Helen Majemite, social entrepreneur & COO at Ceeri Foods
Helen is a ‘socialpreneur’ and her unique value proposition as a business leader is that she is avid in enhancing the operational excellence of businesses, whilst amplifying the impact of such business by tying it to initiatives that drive women and youth empowerment and development.
She has a knack for languages as she comfortably speaks five Nigerian languages (Hausa, Igbo, Yoruba, Ishan, and Urhobo) and has a fair conversational grasp of French. Her over 30 years’ post-graduation experience has been with indigenous and international corporates covering various industries such as: Agribusiness and manufacturing, Not-for-Profit, consulting services, engineering, construction, and the public sector respectively.
She wears many hats as a professional but she chooses to emphasise that she is currently the Chief Operations Officer of Ceeri Foods, a social enterprise in the agribusiness value chain, and the CEO of Oeetrot Concept Limited, an indigenous logistics and procurement firm based in Nigeria which is also a certified woman owned business by WEConnect International.
She has accepted invitations to mentor and contribute her perspective on women empowerment and building sustainable businesses in Africa, on some local and international platforms, such as: Cherie Blair Foundation, Commonwealth Business Women Network, Nigeria, EPI (Entrepreneur Platform Initiative 2019) and WIMBIZ (Women In Management, Business and Public Service) to mention a few.
Helen has her views on four possible ways women can thrive in a male-dominated field.
Firstly, she says you must speak up in meetings.

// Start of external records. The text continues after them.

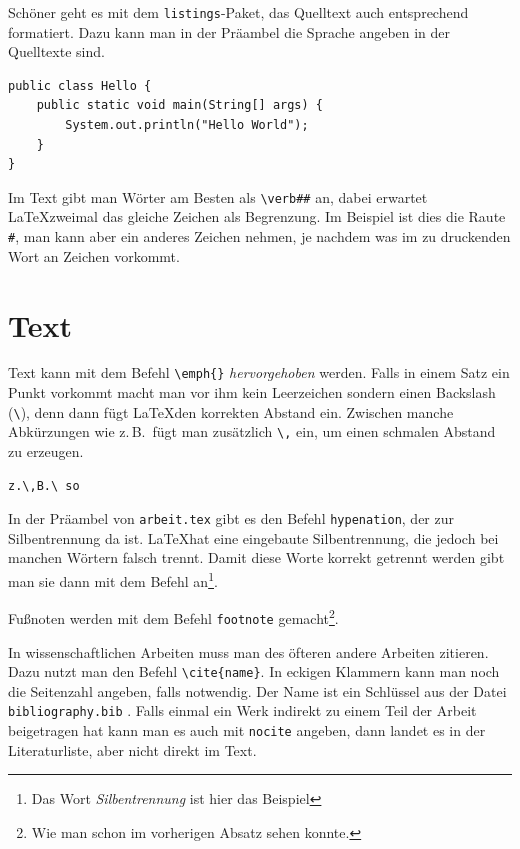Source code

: Schöner geht es mit dem \verb|listings|-Paket, das Quelltext auch entsprechend formatiert. Dazu kann man in der Präambel die Sprache angeben in der Quelltexte sind.

\begin{lstlisting}
public class Hello {
    public static void main(String[] args) {
        System.out.println("Hello World");
    }
}
\end{lstlisting}

Im Text gibt man Wörter am Besten als \verb|\verb##| an, dabei erwartet \LaTeX zweimal das gleiche Zeichen als Begrenzung. Im Beispiel ist dies die Raute \verb|#|, man kann aber ein anderes Zeichen nehmen, je nachdem was im zu druckenden Wort an Zeichen vorkommt.



\section{Text}

Text kann mit dem Befehl \verb|\emph{}| \emph{hervorgehoben} werden. Falls in einem Satz ein Punkt vorkommt macht man vor ihm kein Leerzeichen sondern einen Backslash (\verb|\|), denn dann fügt \LaTeX den korrekten Abstand ein. Zwischen manche Abkürzungen wie z.\,B.\ fügt man zusätzlich \verb|\,| ein, um einen schmalen Abstand zu erzeugen.

\begin{verbatim}
z.\,B.\ so
\end{verbatim}

In der Präambel von \verb|arbeit.tex| gibt es den Befehl \verb|hypenation|, der zur Silbentrennung da ist. \LaTeX hat eine eingebaute Silbentrennung, die jedoch bei manchen Wörtern falsch trennt. Damit diese Worte korrekt getrennt werden gibt man sie dann mit dem Befehl an\footnote{Das Wort \emph{Silbentrennung} ist hier das Beispiel}.

Fußnoten werden mit dem Befehl \verb|footnote| gemacht\footnote{Wie man schon im vorherigen Absatz sehen konnte.}.

In wissenschaftlichen Arbeiten muss man des öfteren andere Arbeiten zitieren. Dazu nutzt man den Befehl \verb|\cite{name}|. In eckigen Klammern kann man noch die Seitenzahl angeben, falls notwendig. Der Name ist ein Schlüssel aus der Datei \verb|bibliography.bib| \cite[S.\ 10]{kopka}. Falls einmal ein Werk indirekt zu einem Teil der Arbeit beigetragen hat kann man es auch mit \verb|nocite| angeben, dann landet es in der Literaturliste, aber nicht direkt im Text.


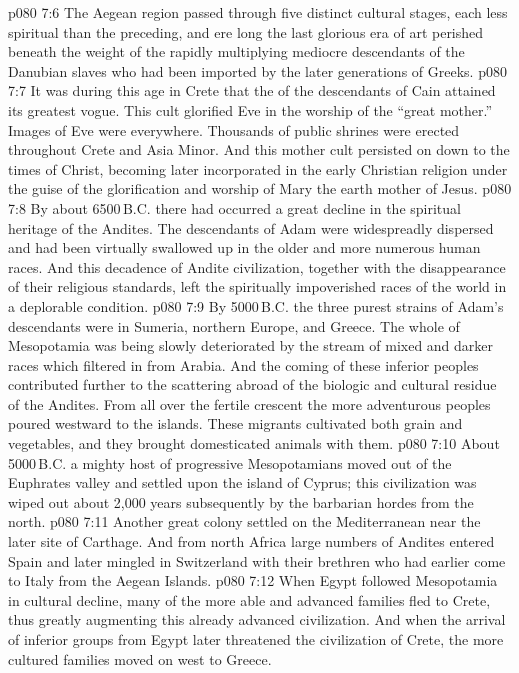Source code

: \vs p080 7:6 The Aegean region passed through five distinct cultural stages, each less spiritual than the preceding, and ere long the last glorious era of art perished beneath the weight of the rapidly multiplying mediocre descendants of the Danubian slaves who had been imported by the later generations of Greeks.
\vs p080 7:7 It was during this age in Crete that the  of the descendants of Cain attained its greatest vogue. This cult glorified Eve in the worship of the “great mother.” Images of Eve were everywhere. Thousands of public shrines were erected throughout Crete and Asia Minor. And this mother cult persisted on down to the times of Christ, becoming later incorporated in the early Christian religion under the guise of the glorification and worship of Mary the earth mother of Jesus.
\vs p080 7:8 \pc By about 6500\,B.C. there had occurred a great decline in the spiritual heritage of the Andites. The descendants of Adam were widespreadly dispersed and had been virtually swallowed up in the older and more numerous human races. And this decadence of Andite civilization, together with the disappearance of their religious standards, left the spiritually impoverished races of the world in a deplorable condition.
\vs p080 7:9 \pc By 5000\,B.C. the three purest strains of Adam’s descendants were in Sumeria, northern Europe, and Greece. The whole of Mesopotamia was being slowly deteriorated by the stream of mixed and darker races which filtered in from Arabia. And the coming of these inferior peoples contributed further to the scattering abroad of the biologic and cultural residue of the Andites. From all over the fertile crescent the more adventurous peoples poured westward to the islands. These migrants cultivated both grain and vegetables, and they brought domesticated animals with them.
\vs p080 7:10 About 5000\,B.C. a mighty host of progressive Mesopotamians moved out of the Euphrates valley and settled upon the island of Cyprus; this civilization was wiped out about 2,000 years subsequently by the barbarian hordes from the north.
\vs p080 7:11 \pc Another great colony settled on the Mediterranean near the later site of Carthage. And from north Africa large numbers of Andites entered Spain and later mingled in Switzerland with their brethren who had earlier come to Italy from the Aegean Islands.
\vs p080 7:12 \pc When Egypt followed Mesopotamia in cultural decline, many of the more able and advanced families fled to Crete, thus greatly augmenting this already advanced civilization. And when the arrival of inferior groups from Egypt later threatened the civilization of Crete, the more cultured families moved on west to Greece.
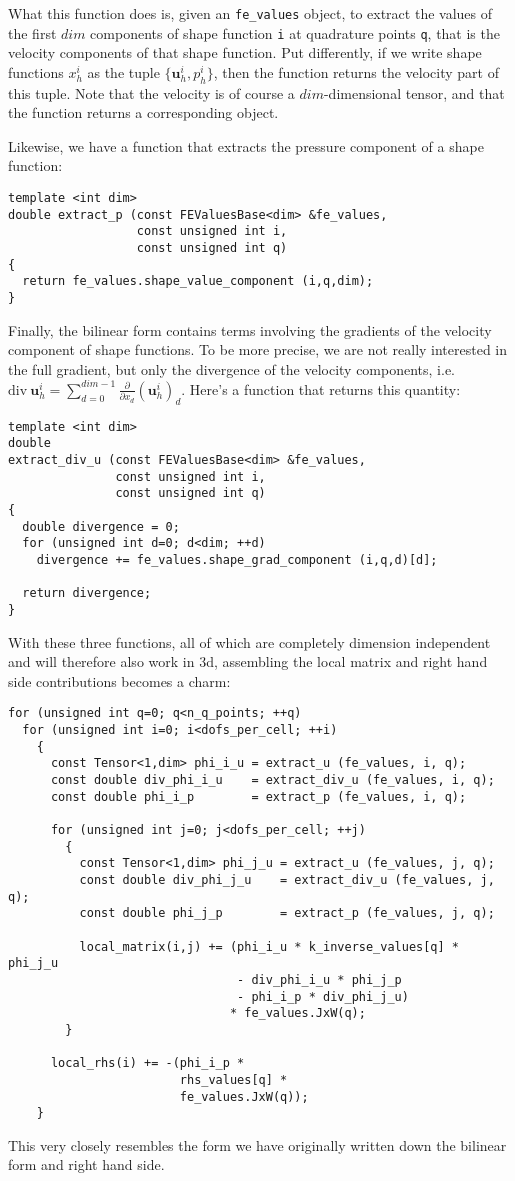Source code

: \documentclass{article}
\renewcommand{\vec}[1]{\mathbf{#1}}
\begin{document}
What this function does is, given an \texttt{fe\_values} object, to extract
the values of the first $dim$ components of shape function \texttt{i} at
quadrature points \texttt{q}, that is the velocity components of that shape
function. Put differently, if we write shape functions $x_h^i$ as the tuple
$\{\vec u_h^i,p_h^i\}$, then the function returns the velocity part of this
tuple. Note that the velocity is of course a $dim$-dimensional tensor, and
that the function returns a corresponding object.

Likewise, we have a function that extracts the pressure component of a shape
function:
\begin{verbatim}
template <int dim>
double extract_p (const FEValuesBase<dim> &fe_values,
                  const unsigned int i,
                  const unsigned int q)
{
  return fe_values.shape_value_component (i,q,dim);
}
\end{verbatim}
Finally, the bilinear form contains terms involving the gradients of the
velocity component of shape functions. To be more precise, we are not really
interested in the full gradient, but only the divergence of the velocity
components, i.e. $\text{div}\ \vec u_h^i = \sum_{d=0}^{dim-1}
\frac{\partial}{\partial x_d} (\vec u_h^i)_d$. Here's a function that returns
this quantity:
\begin{verbatim}
template <int dim>
double
extract_div_u (const FEValuesBase<dim> &fe_values,
               const unsigned int i,
               const unsigned int q)
{
  double divergence = 0;
  for (unsigned int d=0; d<dim; ++d)
    divergence += fe_values.shape_grad_component (i,q,d)[d];

  return divergence;
}
\end{verbatim}

With these three functions, all of which are completely dimension independent
and will therefore also work in 3d, assembling the local matrix and right hand
side contributions becomes a charm:
\begin{verbatim}
for (unsigned int q=0; q<n_q_points; ++q) 
  for (unsigned int i=0; i<dofs_per_cell; ++i)
    {
      const Tensor<1,dim> phi_i_u = extract_u (fe_values, i, q);
      const double div_phi_i_u    = extract_div_u (fe_values, i, q);
      const double phi_i_p        = extract_p (fe_values, i, q);
           
      for (unsigned int j=0; j<dofs_per_cell; ++j)
        {
          const Tensor<1,dim> phi_j_u = extract_u (fe_values, j, q);
          const double div_phi_j_u    = extract_div_u (fe_values, j, q);
          const double phi_j_p        = extract_p (fe_values, j, q);
               
          local_matrix(i,j) += (phi_i_u * k_inverse_values[q] * phi_j_u
                                - div_phi_i_u * phi_j_p
                                - phi_i_p * div_phi_j_u)
                               * fe_values.JxW(q);
        }

      local_rhs(i) += -(phi_i_p *
                        rhs_values[q] *
                        fe_values.JxW(q));
    }
\end{verbatim}
This very closely resembles the form we have originally written down the
bilinear form and right hand side.
\end{document}
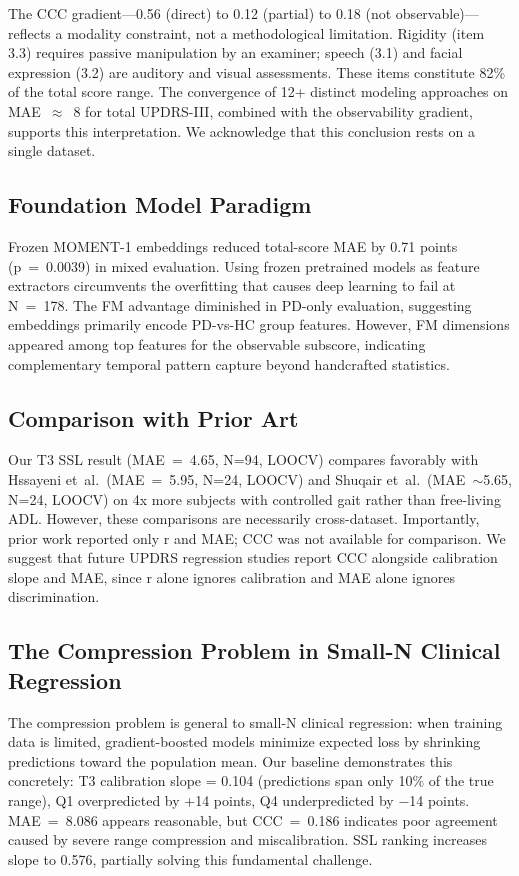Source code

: \documentclass[11pt]{article}
\begin{document}
The CCC gradient---0.56 (direct) to 0.12 (partial) to 0.18 (not observable)---reflects a modality constraint, not a methodological limitation. Rigidity (item 3.3) requires passive manipulation by an examiner; speech (3.1) and facial expression (3.2) are auditory and visual assessments. These items constitute 82\% of the total score range. The convergence of 12+ distinct modeling approaches on MAE~$\approx$~8 for total UPDRS-III, combined with the observability gradient, supports this interpretation. We acknowledge that this conclusion rests on a single dataset.

\subsection{Foundation Model Paradigm}

Frozen MOMENT-1 embeddings reduced total-score MAE by 0.71 points (p~=~0.0039) in mixed evaluation. Using frozen pretrained models as feature extractors circumvents the overfitting that causes deep learning to fail at N~=~178. The FM advantage diminished in PD-only evaluation, suggesting embeddings primarily encode PD-vs-HC group features. However, FM dimensions appeared among top features for the observable subscore, indicating complementary temporal pattern capture beyond handcrafted statistics.

\subsection{Comparison with Prior Art}

Our T3 SSL result (MAE~=~4.65, N=94, LOOCV) compares favorably with Hssayeni et~al.\ (MAE~=~5.95, N=24, LOOCV) and Shuqair et~al.\ (MAE~$\sim$5.65, N=24, LOOCV) on 4x more subjects with controlled gait rather than free-living ADL. However, these comparisons are necessarily cross-dataset. Importantly, prior work reported only r and MAE; CCC was not available for comparison. We suggest that future UPDRS regression studies report CCC alongside calibration slope and MAE, since r alone ignores calibration and MAE alone ignores discrimination.

\subsection{The Compression Problem in Small-N Clinical Regression}

The compression problem is general to small-N clinical regression: when training data is limited, gradient-boosted models minimize expected loss by shrinking predictions toward the population mean. Our baseline demonstrates this concretely: T3 calibration slope = 0.104 (predictions span only 10\% of the true range), Q1 overpredicted by +14 points, Q4 underpredicted by $-$14 points. MAE~=~8.086 appears reasonable, but CCC~=~0.186 indicates poor agreement caused by severe range compression and miscalibration. SSL ranking increases slope to 0.576, partially solving this fundamental challenge.
\end{document}
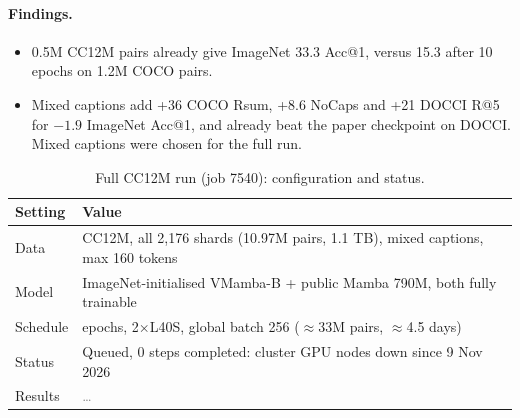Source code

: \documentclass[a4paper,10pt]{article}
\newcommand{\tbd}{\textcolor{gray}{\ldots}}
\begin{document}
\paragraph{Findings.}
\begin{itemize}
  \item 0.5M CC12M pairs already give ImageNet 33.3 Acc@1, versus 15.3 after 10 epochs on 1.2M COCO pairs.
  \item Mixed captions add +36 COCO Rsum, +8.6 NoCaps and +21 DOCCI R@5 for $-1.9$ ImageNet Acc@1, and already beat the paper checkpoint on DOCCI. Mixed captions were chosen for the full run.
\end{itemize}

\begin{table}[!htbp]
\centering
\caption{Full CC12M run (job 7540): configuration and status.}
\label{tab:cc12m-full}
\begin{tabular}{l>{\raggedright\arraybackslash}p{11cm}}
\toprule
Setting & Value \\
\midrule
Data     & CC12M, all 2,176 shards (10.97M pairs, 1.1 TB), mixed captions, max 160 tokens \\
Model    & ImageNet-initialised VMamba-B + public Mamba 790M, both fully trainable \\
Schedule & 3 epochs, 2$\times$L40S, global batch 256 ($\approx$33M pairs, $\approx$4.5 days) \\
Status   & Queued, 0 steps completed: cluster GPU nodes down since 9 Nov 2026 \\
Results  & \tbd \\
\bottomrule
\end{tabular}
\end{table}
\end{document}
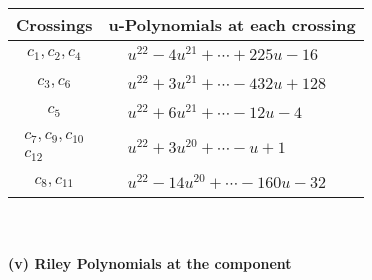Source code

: \documentclass[1p]{elsarticle_modified}
\theoremstyle{definition}
\begin{document}
\begin{tabular}{m{50pt}|m{274pt}}
Crossings & \hspace{64pt}u-Polynomials at each crossing \\
\hline $$\begin{aligned}c_{1},c_{2},c_{4}\end{aligned}$$&$\begin{aligned}
&u^{22}-4 u^{21}+\cdots+225 u-16
\end{aligned}$\\
\hline $$\begin{aligned}c_{3},c_{6}\end{aligned}$$&$\begin{aligned}
&u^{22}+3 u^{21}+\cdots-432 u+128
\end{aligned}$\\
\hline $$\begin{aligned}c_{5}\end{aligned}$$&$\begin{aligned}
&u^{22}+6 u^{21}+\cdots-12 u-4
\end{aligned}$\\
\hline $$\begin{aligned}c_{7},c_{9},c_{10}\\c_{12}\end{aligned}$$&$\begin{aligned}
&u^{22}+3 u^{20}+\cdots- u+1
\end{aligned}$\\
\hline $$\begin{aligned}c_{8},c_{11}\end{aligned}$$&$\begin{aligned}
&u^{22}-14 u^{20}+\cdots-160 u-32
\end{aligned}$\\
\hline
\end{tabular}\\~\\
\newpage\renewcommand{\arraystretch}{1}
\flushleft \textbf{(v) Riley Polynomials at the component}\newline \\
\end{document}
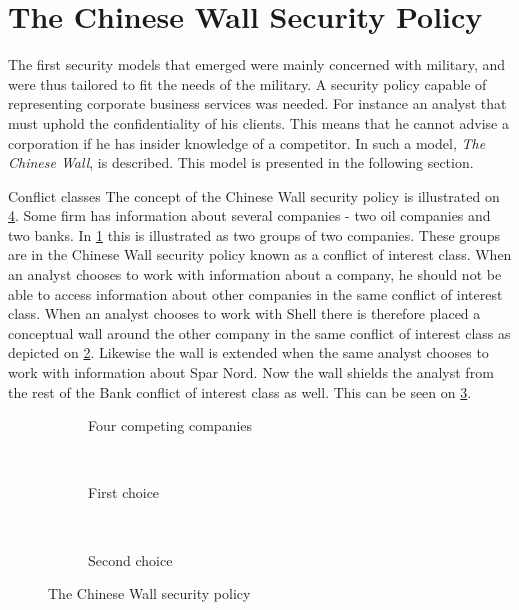 \section{The Chinese Wall Security Policy}
The first security models that emerged were mainly concerned with military, and were thus tailored to fit the needs of the military.
A security policy capable of representing corporate business services was needed.
For instance an analyst that must uphold the confidentiality of his clients.
This means that he cannot advise a corporation if he has insider knowledge of a competitor.
In \citet{brewer1989chinese} such a model, \emph{The Chinese Wall}, is described.
This model is presented in the following section.

\begin{example}{Conflict classes}
The concept of the Chinese Wall security policy is illustrated on \cref{chinese:illu}.
Some firm has information about several companies - two oil companies and two banks.
In \cref{chinese:situation} this is illustrated as two groups of two companies.
These groups are in the Chinese Wall security policy known as a conflict of interest class.
When an analyst chooses to work with information about a company, he should not be able to access information about other companies in the same conflict of interest class.
When an analyst chooses to work with Shell there is therefore placed a conceptual wall around the other company in the same conflict of interest class as depicted on \cref{chinese:choice1}.
Likewise the wall is extended when the same analyst chooses to work with information about Spar Nord.
Now the wall shields the analyst from the rest of the Bank conflict of interest class as well.
This can be seen on \cref{chinese:choice2}.
\end{example}

\begin{figure}[H]
\centering
    \begin{subfigure}[t]{0.3\textwidth}
        \resizebox{\linewidth}{!}{}
        \caption{Four competing companies}
        \label{chinese:situation}
    \end{subfigure}
    ~
    \begin{subfigure}[t]{0.3\textwidth}
        \resizebox{\linewidth}{!}{}
        \caption{First choice}
        \label{chinese:choice1}
    \end{subfigure}
    ~
    \begin{subfigure}[t]{0.3\textwidth}
        \resizebox{\linewidth}{!}{}
        \caption{Second choice}
        \label{chinese:choice2}
    \end{subfigure}
    \caption{The Chinese Wall security policy}\label{chinese:illu}
\end{figure}


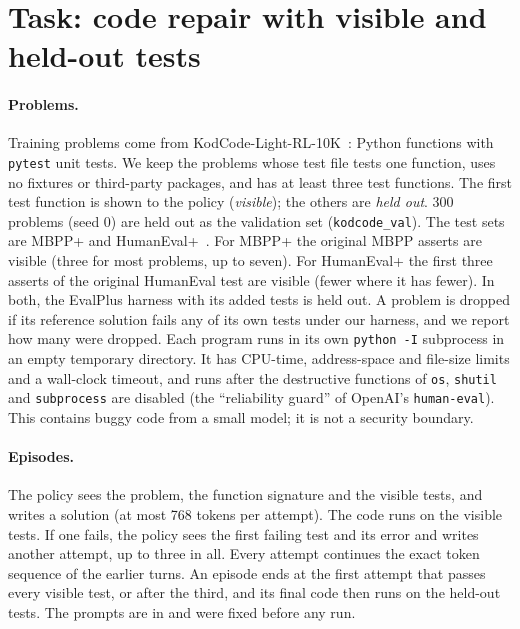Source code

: 
\section{Task: code repair with visible and held-out tests}\label{sec:task}

\paragraph{Problems.} Training problems come from KodCode-Light-RL-10K~\cite{xu2025kodcode}: Python functions with
\texttt{pytest} unit tests. We keep the problems whose test file tests one function, uses no fixtures or third-party
packages, and has at least three test functions. The first test function is shown to the policy (\emph{visible}); the
others are \emph{held out}. 300 problems (seed 0) are held out as the validation set (\texttt{kodcode\_val}). The test
sets are MBPP+ and HumanEval+~\cite{austin2021program,chen2021codex,liu2023evalplus}. For MBPP+ the original MBPP
asserts are visible (three for most problems, up to seven). For HumanEval+ the first three asserts of the original
HumanEval test are visible (fewer where it has fewer). In both, the
EvalPlus harness with its added tests is held out. A problem is dropped if its reference solution fails any of its own
tests under our harness, and we report how many were dropped. Each program runs in its own \texttt{python -I}
subprocess in an empty temporary directory. It has CPU-time, address-space and file-size limits and a wall-clock
timeout, and runs after the destructive functions of \texttt{os}, \texttt{shutil} and \texttt{subprocess} are disabled
(the ``reliability guard'' of OpenAI's \texttt{human-eval}). This contains buggy code from a small model; it is not a
security boundary.

\paragraph{Episodes.} The policy sees the problem, the function signature and the visible tests, and writes a
solution (at most 768 tokens per attempt). The code runs on the visible tests. If one fails, the policy sees the first
failing test and its error and writes another attempt, up to three in all. Every attempt continues the exact token
sequence of the earlier turns. An episode ends at the first attempt that passes every visible test, or after the third,
and its final code then runs on the held-out tests. The prompts are in
 and were fixed before any run.

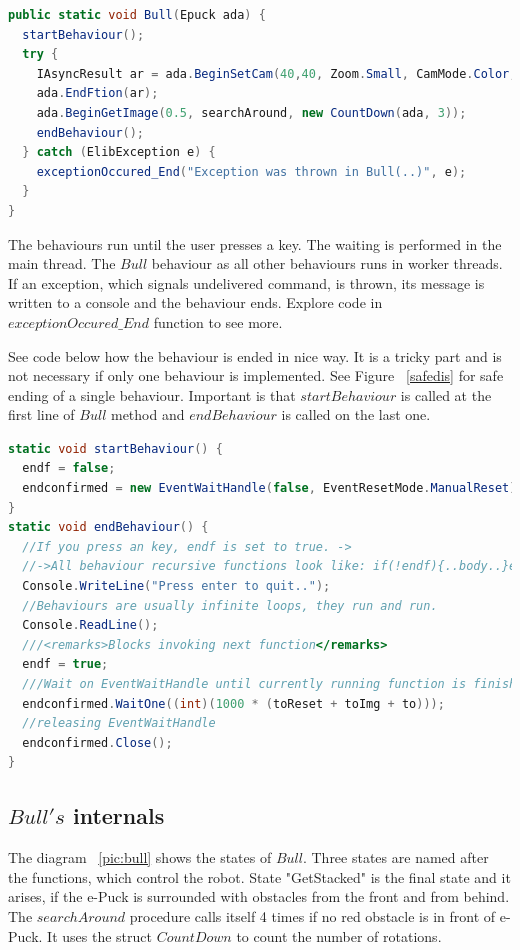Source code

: \begin{lstlisting}[language=cs]
public static void Bull(Epuck ada) {
  startBehaviour();
  try {
    IAsyncResult ar = ada.BeginSetCam(40,40, Zoom.Small, CamMode.Color, toSetCam, null, null);
    ada.EndFtion(ar);
    ada.BeginGetImage(0.5, searchAround, new CountDown(ada, 3));
    endBehaviour();
  } catch (ElibException e) {
    exceptionOccured_End("Exception was thrown in Bull(..)", e);
  }
}
\end{lstlisting}
  
  The behaviours run until the user presses a key. The waiting is performed in the main thread. 
  The $Bull$ behaviour as all other behaviours runs in worker threads.
  If an exception, which signals undelivered command, is thrown, 
  its message is written to a console and the behaviour ends. 
  Explore code in $exceptionOccured\_End$ function to see more.

  See code below how the behaviour is ended in nice way. 
  It is a tricky part and is not necessary if only one behaviour is implemented. See Figure ~\ref{safedis}
  for safe ending of a single behaviour.
  Important is that $startBehaviour$ is called at the first line of $Bull$ method 
  and $endBehaviour$ is called on the last one.
\begin{lstlisting}[language=cs]
static void startBehaviour() {
  endf = false;
  endconfirmed = new EventWaitHandle(false, EventResetMode.ManualReset);
}
static void endBehaviour() {        
  //If you press an key, endf is set to true. ->
  //->All behaviour recursive functions look like: if(!endf){..body..}else endconfirmed.Set();
  Console.WriteLine("Press enter to quit..");
  //Behaviours are usually infinite loops, they run and run.
  Console.ReadLine();
  ///<remarks>Blocks invoking next function</remarks>
  endf = true;
  ///Wait on EventWaitHandle until currently running function is finished.
  endconfirmed.WaitOne((int)(1000 * (toReset + toImg + to)));
  //releasing EventWaitHandle
  endconfirmed.Close();
}
\end{lstlisting}

\subsection{$Bull's$ internals} \label{bull}
  The diagram ~\ref{pic:bull} shows the states of $Bull$.
  Three states are named after the functions, which control the robot. State "GetStacked" 
  is the final state and it arises, if the e-Puck is surrounded with obstacles from the front and from behind.
  The $searchAround$ procedure calls itself 4 times if no red obstacle is in front of e-Puck.
  It uses the struct $CountDown$ to count the number of rotations.

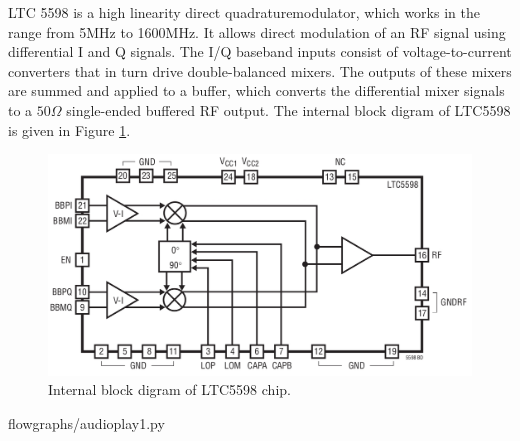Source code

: \documentclass[a4paper,10pt]{article}
\begin{document}
LTC 5598\cite{bib:modchip}
is a high linearity direct quadraturemodulator, which works in the range from 5MHz to 1600MHz. 
It allows direct modulation of an RF signal using differential I and Q signals.
The I/Q baseband inputs consist of voltage-to-current converters that in turn drive double-balanced mixers.
The outputs of these mixers are summed and applied to a buffer,
which converts the differential mixer signals to a $50\Omega$ single-ended buffered RF output.
The internal block digram of LTC5598 is given in Figure \ref{fig:mod-block}.
\begin{figure}
\centering
\includegraphics[scale=0.4]{figures/ltc5598-block-diagram.jpg}
\caption{Internal block digram of LTC5598 chip. \label{fig:mod-block}}
\end{figure}




\newpage
\begin{appendices}

{flowgraphs/audioplay1.py}
\end{appendices}
\end{document}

According to her, if you have anything worth sharing, speak with confidence in meetings. In a study published in Harvard Business Review, women are much less likely than men to speak up in meetings. “Speaking up in meetings shows that you are knowledgeable and have something to contribute.” Helen said.
Secondly, Majemite says as a woman, you must not water down your achievements. She adds that you must accept credit for your work because many women find it hard to accept credit for their work. She insists that you must let others know that you worked for it and you deserve the praise, and that you must not try to attribute your achievements to luck.
Thirdly, she advises that you keep your eye on role models, because role models are the people that would make your career path clearer and easy to navigate. Helen says you must seek out for role models who know and understand what you are going through, because they will be your compass to navigate the male-dominated field.
Finally, she says you must be open to networking because if you really desire to advance in a male-dominated field, networking and closing business deals outside the office can help you achieve this.